We can match aggregation logic to model semantics by overriding variable-wise aggregation rules. Custom transforms are normalized and applied for this call.

custom = (
    T = MeanWeighted(),
    Tmax = (source = :T, reducer = MaxReducer()),
    Tsum = (source = :T, reducer = SumReducer())
)

row_custom = sample_weather(prepared, 3; window = window2, transforms = custom)
(row_custom.T, row_custom.Tmax, row_custom.Tsum)
(11.5, 12.0, 23.0)

5. Calendar Window Sampling

Sometimes model logic is tied to civil periods (day/week/month) rather than fixed trailing windows. In this case, we can use CalendarWindow to aggregate all source steps that fall within the same period. This is useful for e.g. daily models that need to aggregate all hourly steps that fall within the same day, regardless of how many there are or where they fall in the source data. For example if you need the average temperature for the day, you can use a CalendarWindow anchored to the current period:

window_day = CalendarWindow(:day)
day_sample = sample_weather(prepared, 5; window = window_day)
(day_sample.T, day_sample.Tmin, day_sample.Tmax, day_sample.duration)
(21.5, 10.0, 33.0, Millisecond(86400000))

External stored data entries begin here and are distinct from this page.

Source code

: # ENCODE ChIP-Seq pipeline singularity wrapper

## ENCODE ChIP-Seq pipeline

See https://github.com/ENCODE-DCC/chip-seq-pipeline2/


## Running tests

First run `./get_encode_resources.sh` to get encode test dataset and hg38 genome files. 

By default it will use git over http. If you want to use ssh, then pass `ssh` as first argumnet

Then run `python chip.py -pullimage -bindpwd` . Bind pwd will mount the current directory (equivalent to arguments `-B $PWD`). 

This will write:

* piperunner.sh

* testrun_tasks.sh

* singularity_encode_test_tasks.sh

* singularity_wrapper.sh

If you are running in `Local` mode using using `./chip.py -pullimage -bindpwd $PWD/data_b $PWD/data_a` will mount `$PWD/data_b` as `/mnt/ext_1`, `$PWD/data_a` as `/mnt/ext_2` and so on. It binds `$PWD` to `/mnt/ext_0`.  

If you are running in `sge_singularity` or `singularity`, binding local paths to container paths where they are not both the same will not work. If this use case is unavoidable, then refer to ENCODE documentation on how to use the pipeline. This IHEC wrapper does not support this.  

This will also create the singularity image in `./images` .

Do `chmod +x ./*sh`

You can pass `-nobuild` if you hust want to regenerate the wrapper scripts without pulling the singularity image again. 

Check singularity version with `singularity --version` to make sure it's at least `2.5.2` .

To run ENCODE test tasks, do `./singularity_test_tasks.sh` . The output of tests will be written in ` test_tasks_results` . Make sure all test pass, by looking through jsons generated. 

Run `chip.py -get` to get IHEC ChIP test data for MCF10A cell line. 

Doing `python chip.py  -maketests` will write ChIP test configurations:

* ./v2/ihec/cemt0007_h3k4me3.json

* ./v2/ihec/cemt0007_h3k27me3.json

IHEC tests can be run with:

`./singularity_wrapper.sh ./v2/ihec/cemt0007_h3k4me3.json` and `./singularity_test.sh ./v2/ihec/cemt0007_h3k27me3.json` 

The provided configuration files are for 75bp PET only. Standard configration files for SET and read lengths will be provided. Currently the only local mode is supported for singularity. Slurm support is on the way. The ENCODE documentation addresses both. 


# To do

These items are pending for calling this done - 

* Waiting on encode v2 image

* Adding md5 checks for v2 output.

We sample the fifth hour of the series, which falls on the first day. The sampled T is the average of the 24 hourly steps that fall within that day, which matches our expectation for a daily aggregation:

mean(meteo[i].T for i in 1:24)
21.5

The result would be the same for any hour from 1 to 24, since they all fall in the same day:

day_sample2 = sample_weather(prepared, 20; window = window_day)
day_sample2.T == day_sample.T
true

The aggregated results are cached, so repeated calls with the same window and query step will return the same values, and it means that performance will be ensured for long simulation loops with repeated calls:

day_sample_cached = sample_weather(prepared, 6; window = window_day)
day_sample_cached.T === day_sample.T
true

The returned Atmosphere is different though, since the date (and sometimes duration) are different for each query step, even if the aggregated values are the same:

day_sample.date, day_sample_cached.date, day_sample2.date
(DateTime("2025-01-01T04:00:00"), DateTime("2025-01-01T05:00:00"), DateTime("2025-01-01T19:00:00"))

Note that CalendarWindow expects a date::DateTime column in the weather. By default, it checks for completeness of the period, but you can use completeness = :allow_partial to authorize incomplete periods. This is also faster since it doesn't have to perform checks.

6. Precompute for Simulation Loops

When running long simulations, you can precompute all sampled weather tables upfront rather than sampling on-demand at each step. This trades a one-time preprocessing cost for faster lookups during the simulation loop. The materialize_weather function returns one sampled table per requested sampling window, allowing efficient access throughout your simulation.

windows = [window2, window_day]
tables = materialize_weather(prepared; windows = windows)

(length(tables), length(tables[window2]), tables[window2][3].T ≈ row3.T)
(2, 48, true)

This is typically the best approach when you perform many simulations with the same weather, e.g. for model calibration, sensitivity analysis, or system optimization.